*Instructions for the task*: Gather all lines in the entries that include the word "arquivos".

BEGIN

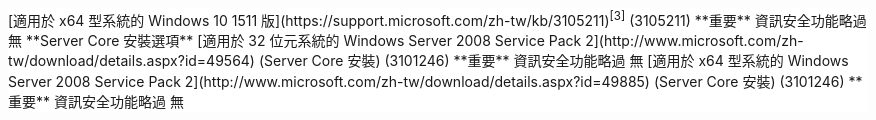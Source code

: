 </td>
</tr>
<tr>
<td style="border:1px solid black;">
[適用於 x64 型系統的 Windows 10 1511 版](https://support.microsoft.com/zh-tw/kb/3105211)<sup>[3]</sup>
(3105211)

</td>
<td style="border:1px solid black;">
**重要**  
資訊安全功能略過

</td>
<td style="border:1px solid black;">
無

</td>
</tr>
<tr>
<td style="border:1px solid black;" colspan="3">
**Server Core 安裝選項**

</td>
</tr>
<tr>
<td style="border:1px solid black;">
[適用於 32 位元系統的 Windows Server 2008 Service Pack 2](http://www.microsoft.com/zh-tw/download/details.aspx?id=49564) (Server Core 安裝)  
(3101246)

</td>
<td style="border:1px solid black;">
**重要**  
資訊安全功能略過

</td>
<td style="border:1px solid black;">
無

</td>
</tr>
<tr>
<td style="border:1px solid black;">
[適用於 x64 型系統的 Windows Server 2008 Service Pack 2](http://www.microsoft.com/zh-tw/download/details.aspx?id=49885) (Server Core 安裝)  
(3101246)

</td>
<td style="border:1px solid black;">
**重要**  
資訊安全功能略過

</td>
<td style="border:1px solid black;">
無
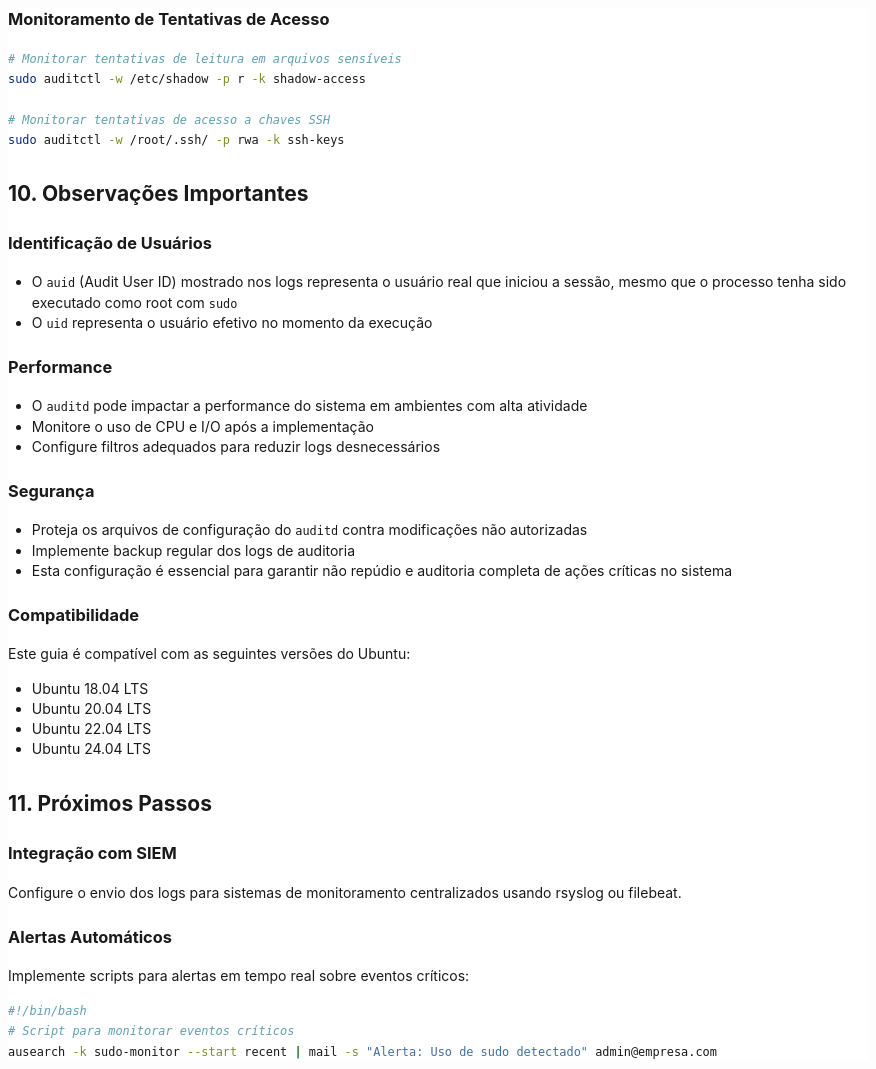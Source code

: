 ### Monitoramento de Tentativas de Acesso

```bash
# Monitorar tentativas de leitura em arquivos sensíveis
sudo auditctl -w /etc/shadow -p r -k shadow-access

# Monitorar tentativas de acesso a chaves SSH
sudo auditctl -w /root/.ssh/ -p rwa -k ssh-keys
```

## 10. Observações Importantes

### Identificação de Usuários

- O `auid` (Audit User ID) mostrado nos logs representa o usuário real que iniciou a sessão, mesmo que o processo tenha sido executado como root com `sudo`
- O `uid` representa o usuário efetivo no momento da execução

### Performance

- O `auditd` pode impactar a performance do sistema em ambientes com alta atividade
- Monitore o uso de CPU e I/O após a implementação
- Configure filtros adequados para reduzir logs desnecessários

### Segurança

- Proteja os arquivos de configuração do `auditd` contra modificações não autorizadas
- Implemente backup regular dos logs de auditoria
- Esta configuração é essencial para garantir não repúdio e auditoria completa de ações críticas no sistema

### Compatibilidade

Este guia é compatível com as seguintes versões do Ubuntu:
- Ubuntu 18.04 LTS
- Ubuntu 20.04 LTS
- Ubuntu 22.04 LTS
- Ubuntu 24.04 LTS

## 11. Próximos Passos

### Integração com SIEM

Configure o envio dos logs para sistemas de monitoramento centralizados usando rsyslog ou filebeat.

### Alertas Automáticos

Implemente scripts para alertas em tempo real sobre eventos críticos:

```bash
#!/bin/bash
# Script para monitorar eventos críticos
ausearch -k sudo-monitor --start recent | mail -s "Alerta: Uso de sudo detectado" admin@empresa.com
```
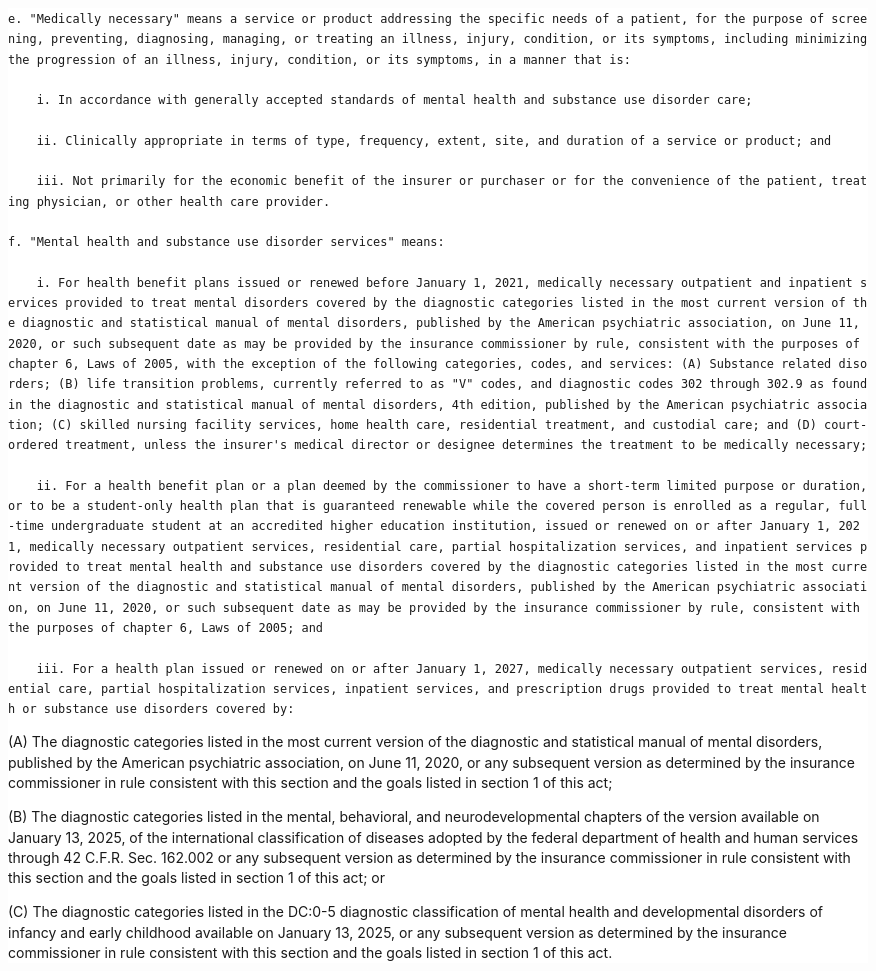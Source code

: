     e. "Medically necessary" means a service or product addressing the specific needs of a patient, for the purpose of screening, preventing, diagnosing, managing, or treating an illness, injury, condition, or its symptoms, including minimizing the progression of an illness, injury, condition, or its symptoms, in a manner that is:

        i. In accordance with generally accepted standards of mental health and substance use disorder care;

        ii. Clinically appropriate in terms of type, frequency, extent, site, and duration of a service or product; and

        iii. Not primarily for the economic benefit of the insurer or purchaser or for the convenience of the patient, treating physician, or other health care provider.

    f. "Mental health and substance use disorder services" means:

        i. For health benefit plans issued or renewed before January 1, 2021, medically necessary outpatient and inpatient services provided to treat mental disorders covered by the diagnostic categories listed in the most current version of the diagnostic and statistical manual of mental disorders, published by the American psychiatric association, on June 11, 2020, or such subsequent date as may be provided by the insurance commissioner by rule, consistent with the purposes of chapter 6, Laws of 2005, with the exception of the following categories, codes, and services: (A) Substance related disorders; (B) life transition problems, currently referred to as "V" codes, and diagnostic codes 302 through 302.9 as found in the diagnostic and statistical manual of mental disorders, 4th edition, published by the American psychiatric association; (C) skilled nursing facility services, home health care, residential treatment, and custodial care; and (D) court-ordered treatment, unless the insurer's medical director or designee determines the treatment to be medically necessary;

        ii. For a health benefit plan or a plan deemed by the commissioner to have a short-term limited purpose or duration, or to be a student-only health plan that is guaranteed renewable while the covered person is enrolled as a regular, full-time undergraduate student at an accredited higher education institution, issued or renewed on or after January 1, 2021, medically necessary outpatient services, residential care, partial hospitalization services, and inpatient services provided to treat mental health and substance use disorders covered by the diagnostic categories listed in the most current version of the diagnostic and statistical manual of mental disorders, published by the American psychiatric association, on June 11, 2020, or such subsequent date as may be provided by the insurance commissioner by rule, consistent with the purposes of chapter 6, Laws of 2005; and

        iii. For a health plan issued or renewed on or after January 1, 2027, medically necessary outpatient services, residential care, partial hospitalization services, inpatient services, and prescription drugs provided to treat mental health or substance use disorders covered by:

(A) The diagnostic categories listed in the most current version of the diagnostic and statistical manual of mental disorders, published by the American psychiatric association, on June 11, 2020, or any subsequent version as determined by the insurance commissioner in rule consistent with this section and the goals listed in section 1 of this act;

(B) The diagnostic categories listed in the mental, behavioral, and neurodevelopmental chapters of the version available on January 13, 2025, of the international classification of diseases adopted by the federal department of health and human services through 42 C.F.R. Sec. 162.002 or any subsequent version as determined by the insurance commissioner in rule consistent with this section and the goals listed in section 1 of this act; or

(C) The diagnostic categories listed in the DC:0-5 diagnostic classification of mental health and developmental disorders of infancy and early childhood available on January 13, 2025, or any subsequent version as determined by the insurance commissioner in rule consistent with this section and the goals listed in section 1 of this act.
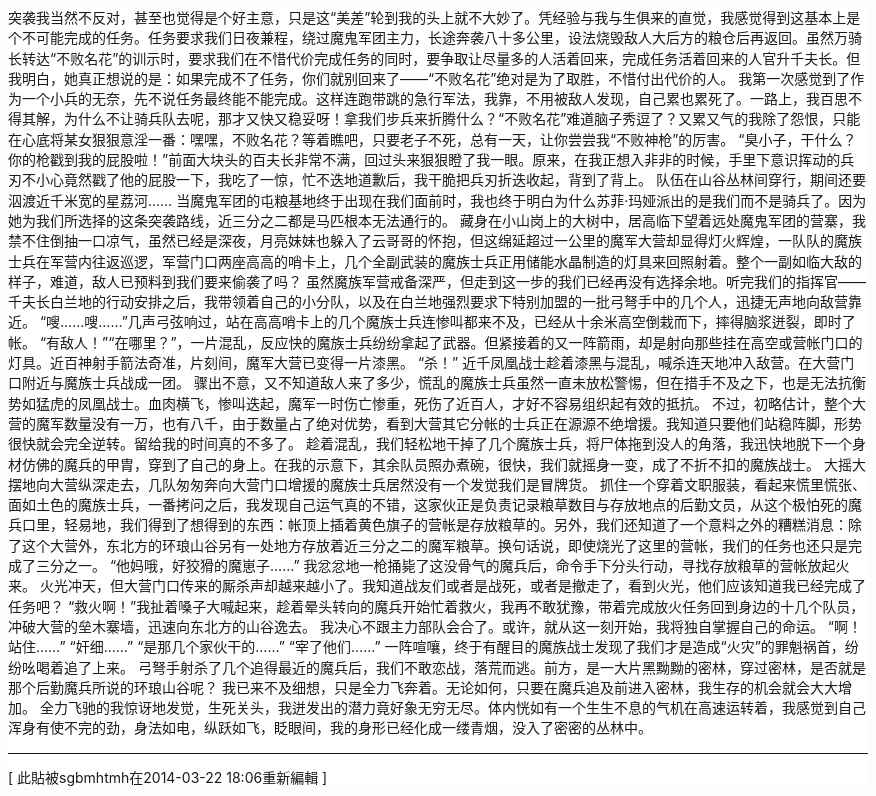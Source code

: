 突袭我当然不反对，甚至也觉得是个好主意，只是这“美差”轮到我的头上就不大妙了。凭经验与我与生俱来的直觉，我感觉得到这基本上是个不可能完成的任务。任务要求我们日夜兼程，绕过魔鬼军团主力，长途奔袭八十多公里，设法烧毁敌人大后方的粮仓后再返回。虽然万骑长转达“不败名花”的训示时，要求我们在不惜代价完成任务的同时，要争取让尽量多的人活着回来，完成任务活着回来的人官升千夫长。但我明白，她真正想说的是：如果完成不了任务，你们就别回来了——“不败名花”绝对是为了取胜，不惜付出代价的人。
我第一次感觉到了作为一个小兵的无奈，先不说任务最终能不能完成。这样连跑带跳的急行军法，我靠，不用被敌人发现，自己累也累死了。一路上，我百思不得其解，为什么不让骑兵队去呢，那才又快又稳妥呀！拿我们步兵来折腾什么？“不败名花”难道脑子秀逗了？又累又气的我除了怨恨，只能在心底将某女狠狠意淫一番：嘿嘿，不败名花？等着瞧吧，只要老子不死，总有一天，让你尝尝我“不败神枪”的厉害。
“臭小子，干什么？你的枪戳到我的屁股啦！”前面大块头的百夫长非常不满，回过头来狠狠瞪了我一眼。原来，在我正想入非非的时候，手里下意识挥动的兵刃不小心竟然戳了他的屁股一下，我吃了一惊，忙不迭地道歉后，我干脆把兵刃折迭收起，背到了背上。
队伍在山谷丛林间穿行，期间还要泅渡近千米宽的星荔河……
当魔鬼军团的屯粮基地终于出现在我们面前时，我也终于明白为什么苏菲·玛娅派出的是我们而不是骑兵了。因为她为我们所选择的这条突袭路线，近三分之二都是马匹根本无法通行的。
藏身在小山岗上的大树中，居高临下望着远处魔鬼军团的营寨，我禁不住倒抽一口凉气，虽然已经是深夜，月亮妹妹也躲入了云哥哥的怀抱，但这绵延超过一公里的魔军大营却显得灯火辉煌，一队队的魔族士兵在军营内往返巡逻，军营门口两座高高的哨卡上，几个全副武装的魔族士兵正用储能水晶制造的灯具来回照射着。整个一副如临大敌的样子，难道，敌人已预料到我们要来偷袭了吗？
虽然魔族军营戒备深严，但走到这一步的我们已经再没有选择余地。听完我们的指挥官——千夫长白兰地的行动安排之后，我带领着自己的小分队，以及在白兰地强烈要求下特别加盟的一批弓弩手中的几个人，迅捷无声地向敌营靠近。
“嗖……嗖……”几声弓弦响过，站在高高哨卡上的几个魔族士兵连惨叫都来不及，已经从十余米高空倒栽而下，摔得脑浆迸裂，即时了帐。
“有敌人！”“在哪里？”，一片混乱，反应快的魔族士兵纷纷拿起了武器。但紧接着的又一阵箭雨，却是射向那些挂在高空或营帐门口的灯具。近百神射手箭法奇准，片刻间，魔军大营已变得一片漆黑。
“杀！”
近千凤凰战士趁着漆黑与混乱，喊杀连天地冲入敌营。在大营门口附近与魔族士兵战成一团。
骤出不意，又不知道敌人来了多少，慌乱的魔族士兵虽然一直未放松警惕，但在措手不及之下，也是无法抗衡势如猛虎的凤凰战士。血肉横飞，惨叫迭起，魔军一时伤亡惨重，死伤了近百人，才好不容易组织起有效的抵抗。
不过，初略估计，整个大营的魔军数量没有一万，也有八千，由于数量占了绝对优势，看到大营其它分帐的士兵正在源源不绝增援。我知道只要他们站稳阵脚，形势很快就会完全逆转。留给我的时间真的不多了。
趁着混乱，我们轻松地干掉了几个魔族士兵，将尸体拖到没人的角落，我迅快地脱下一个身材仿佛的魔兵的甲胄，穿到了自己的身上。在我的示意下，其余队员照办煮碗，很快，我们就摇身一变，成了不折不扣的魔族战士。
大摇大摆地向大营纵深走去，几队匆匆奔向大营门口增援的魔族士兵居然没有一个发觉我们是冒牌货。
抓住一个穿着文职服装，看起来慌里慌张、面如土色的魔族士兵，一番拷问之后，我发现自己运气真的不错，这家伙正是负责记录粮草数目与存放地点的后勤文员，从这个极怕死的魔兵口里，轻易地，我们得到了想得到的东西：帐顶上插着黄色旗子的营帐是存放粮草的。另外，我们还知道了一个意料之外的糟糕消息：除了这个大营外，东北方的环琅山谷另有一处地方存放着近三分之二的魔军粮草。换句话说，即使烧光了这里的营帐，我们的任务也还只是完成了三分之一。
“他妈哦，好狡猾的魔崽子……”
我忿忿地一枪捅毙了这没骨气的魔兵后，命令手下分头行动，寻找存放粮草的营帐放起火来。
火光冲天，但大营门口传来的厮杀声却越来越小了。我知道战友们或者是战死，或者是撤走了，看到火光，他们应该知道我已经完成了任务吧？
“救火啊！”我扯着嗓子大喊起来，趁着晕头转向的魔兵开始忙着救火，我再不敢犹豫，带着完成放火任务回到身边的十几个队员，冲破大营的垒木寨墙，迅速向东北方的山谷逸去。
我决心不跟主力部队会合了。或许，就从这一刻开始，我将独自掌握自己的命运。
“啊！站住……”
“奸细……”
“是那几个家伙干的……”
“宰了他们……”
一阵喧嚷，终于有醒目的魔族战士发现了我们才是造成“火灾”的罪魁祸首，纷纷吆喝着追了上来。
弓弩手射杀了几个追得最近的魔兵后，我们不敢恋战，落荒而逃。前方，是一大片黑黝黝的密林，穿过密林，是否就是那个后勤魔兵所说的环琅山谷呢？
我已来不及细想，只是全力飞奔着。无论如何，只要在魔兵追及前进入密林，我生存的机会就会大大增加。
全力飞驰的我惊讶地发觉，生死关头，我迸发出的潜力竟好象无穷无尽。体内恍如有一个生生不息的气机在高速运转着，我感觉到自己浑身有使不完的劲，身法如电，纵跃如飞，眨眼间，我的身形已经化成一缕青烟，没入了密密的丛林中。
************


[ 此貼被sgbmhtmh在2014-03-22 18:06重新編輯 ]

END

*Solution to this exercise*:
# Monitorar tentativas de leitura em arquivos sensíveis
- Proteja os arquivos de configuração do `auditd` contra modificações não autorizadas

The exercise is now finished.